One question that keeps popping up in my mind about this fixation on Venezuela is, why Venezuela and not Cuba, with the latter a lot closer to U.S. shores? It seems that Cuba does have oil but not a lot of it.[6] It’s just another country whose regime U.S. politicians don’t like. And regime change in Venezuela would further isolate the Cuban regime.
I don’t think Bolton is wrong in assessing that Trump wants to look tough. That’s a throughline from the assassination attempt in Butler, Pennsylvania, to choosing Pete Hegseth as Defense Secretary (“Secretary of War”), to warmongering against Greenland, to bombing Iran, to indifference to Gaza genocide, to affiliating with Vladimir Putin, to a double tap strike on an alleged drug smuggling boat in the Venezuela.
And as to that double tap strike in which a second strike was ordered to leave no survivors from an alleged drug smuggling boat, dead men tell no tales.
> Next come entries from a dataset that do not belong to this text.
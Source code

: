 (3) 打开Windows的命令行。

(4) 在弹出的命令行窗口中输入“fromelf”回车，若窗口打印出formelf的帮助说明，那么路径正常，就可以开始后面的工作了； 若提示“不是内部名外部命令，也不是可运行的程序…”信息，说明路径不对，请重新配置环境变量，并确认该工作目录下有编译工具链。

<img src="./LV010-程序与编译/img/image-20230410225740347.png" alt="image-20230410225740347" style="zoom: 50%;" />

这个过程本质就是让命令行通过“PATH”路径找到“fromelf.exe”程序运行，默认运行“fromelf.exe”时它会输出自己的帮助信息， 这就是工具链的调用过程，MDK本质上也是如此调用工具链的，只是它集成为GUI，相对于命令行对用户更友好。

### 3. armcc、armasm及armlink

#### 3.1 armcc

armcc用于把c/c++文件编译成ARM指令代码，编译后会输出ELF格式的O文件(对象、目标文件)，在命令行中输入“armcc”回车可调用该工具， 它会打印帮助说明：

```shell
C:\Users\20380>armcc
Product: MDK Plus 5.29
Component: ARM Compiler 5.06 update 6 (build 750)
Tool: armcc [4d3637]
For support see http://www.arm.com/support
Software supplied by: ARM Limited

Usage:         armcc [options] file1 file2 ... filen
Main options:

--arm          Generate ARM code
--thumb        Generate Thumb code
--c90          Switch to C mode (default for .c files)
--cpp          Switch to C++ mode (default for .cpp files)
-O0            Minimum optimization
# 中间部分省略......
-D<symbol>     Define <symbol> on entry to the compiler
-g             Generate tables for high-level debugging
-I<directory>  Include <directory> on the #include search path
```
Meaning that they can’t contradict the Donald Trump administration’s strident assertions that these strikes in the Caribbean are on drug smugglers.[7] It is now beyond obvious that Trump views himself as sovereign in a sense proposed by David Graeber and David Wengrow, as beyond challenge on legal or moral grounds,[8] in part because his felony convictions and other prosecutions seem to him to have strengthened him. And he has separately suggested that because he rules the United States, he rules the world.[9] Thus, reinforcing the tough guy persona but also refusing any opportunity for these drug running allegations to be heard in court.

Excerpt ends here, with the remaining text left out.